Hum Brain Mapp. 2023 Apr 1;44(5):1846-1861. doi: 10.1002/hbm.26188. Epub 2023 Jan 18.
Electroencephalography (EEG) is a common and inexpensive method to record neural activity in humans. However, it lacks spatial resolution making it difficult to determine which areas of the brain are responsible for the observed EEG response. Here we present a new easy-to-use method that relies on EEG topographical templates. Using MRI and fMRI scans of 50 participants, we simulated how the activity in each visual area appears on the scalp and averaged this signal to produce functionally defined EEG templates. Once created, these templates can be used to estimate how much each visual area contributes to the observed EEG activity. We tested this method on extensive simulations and on real data. The proposed procedure is as good as bespoke individual source localization methods, robust to a wide range of factors, and has several strengths. First, because it does not rely on individual brain scans, it is inexpensive and can be used on any EEG data set, past or present. Second, the results are readily interpretable in terms of functional brain regions and can be compared across neuroimaging techniques. Finally, this method is easy to understand, simple to use and expandable to other brain sources.
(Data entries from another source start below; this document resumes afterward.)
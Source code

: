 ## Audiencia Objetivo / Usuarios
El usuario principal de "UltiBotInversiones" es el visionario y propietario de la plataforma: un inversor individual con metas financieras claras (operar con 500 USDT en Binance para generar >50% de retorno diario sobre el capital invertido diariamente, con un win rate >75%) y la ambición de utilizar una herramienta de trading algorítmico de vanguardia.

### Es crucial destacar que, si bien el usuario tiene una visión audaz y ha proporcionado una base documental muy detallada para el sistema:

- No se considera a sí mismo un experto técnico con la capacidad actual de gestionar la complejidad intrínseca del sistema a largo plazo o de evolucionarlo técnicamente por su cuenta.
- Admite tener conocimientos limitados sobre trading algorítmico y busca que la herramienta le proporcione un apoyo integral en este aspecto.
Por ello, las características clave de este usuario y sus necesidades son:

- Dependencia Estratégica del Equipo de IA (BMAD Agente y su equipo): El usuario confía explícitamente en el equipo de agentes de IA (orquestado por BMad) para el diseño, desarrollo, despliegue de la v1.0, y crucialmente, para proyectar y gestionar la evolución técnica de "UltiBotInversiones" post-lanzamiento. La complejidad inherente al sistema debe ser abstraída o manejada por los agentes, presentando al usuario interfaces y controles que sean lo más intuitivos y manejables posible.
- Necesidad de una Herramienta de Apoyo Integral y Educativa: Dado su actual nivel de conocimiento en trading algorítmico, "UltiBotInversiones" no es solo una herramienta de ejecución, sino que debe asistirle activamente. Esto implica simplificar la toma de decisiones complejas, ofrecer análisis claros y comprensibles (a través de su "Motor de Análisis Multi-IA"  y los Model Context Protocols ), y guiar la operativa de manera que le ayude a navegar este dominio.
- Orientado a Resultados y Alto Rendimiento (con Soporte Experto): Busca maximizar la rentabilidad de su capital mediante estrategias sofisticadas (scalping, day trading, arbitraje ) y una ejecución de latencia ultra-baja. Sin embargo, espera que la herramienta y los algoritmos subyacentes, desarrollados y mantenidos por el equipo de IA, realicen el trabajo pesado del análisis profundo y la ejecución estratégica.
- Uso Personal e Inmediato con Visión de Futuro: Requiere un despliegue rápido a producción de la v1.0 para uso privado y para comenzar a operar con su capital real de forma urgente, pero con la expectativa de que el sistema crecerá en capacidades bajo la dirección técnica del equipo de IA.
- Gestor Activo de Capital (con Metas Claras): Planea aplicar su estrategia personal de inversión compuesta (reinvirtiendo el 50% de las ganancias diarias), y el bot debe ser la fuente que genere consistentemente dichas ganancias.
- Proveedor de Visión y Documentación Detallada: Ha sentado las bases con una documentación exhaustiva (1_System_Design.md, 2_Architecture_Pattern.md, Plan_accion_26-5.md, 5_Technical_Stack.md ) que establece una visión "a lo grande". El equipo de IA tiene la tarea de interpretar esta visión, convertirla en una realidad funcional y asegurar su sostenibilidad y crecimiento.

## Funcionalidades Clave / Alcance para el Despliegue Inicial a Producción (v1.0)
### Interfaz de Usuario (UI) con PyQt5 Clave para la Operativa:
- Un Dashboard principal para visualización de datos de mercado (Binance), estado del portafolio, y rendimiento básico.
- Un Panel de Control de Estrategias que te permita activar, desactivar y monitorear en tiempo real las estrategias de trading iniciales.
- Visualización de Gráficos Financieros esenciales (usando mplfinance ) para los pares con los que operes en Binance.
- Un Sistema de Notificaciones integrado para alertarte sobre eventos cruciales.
脑电图(EEG)是一种常用且廉价的记录人类神经活动的方法。然而,它的空间分辨率较低,因此很难确定大脑的哪些区域负责观察到的 EEG 反应。在这里,我们提出了一种新的、易于使用的方法,该方法依赖于 EEG 地形图模板。我们使用 50 名参与者的 MRI 和 fMRI 扫描,模拟了每个视觉区域的活动在头皮上的表现方式,并对该信号进行平均处理,以生成功能定义的 EEG 模板。创建后,这些模板可用于估计观察到的 EEG 活动中每个视觉区域的贡献程度。我们在广泛的模拟和真实数据上测试了该方法。该方法与定制的个体源定位方法一样好,对各种因素具有鲁棒性,并且具有多个优势。首先,由于它不依赖于个体的脑部扫描,因此价格低廉,可用于过去或现在的任何 EEG 数据集。其次,结果可以根据功能脑区进行解释,并可以在不同的神经影像学技术之间进行比较。最后,该方法易于理解,使用简单,并且可以扩展到其他脑源。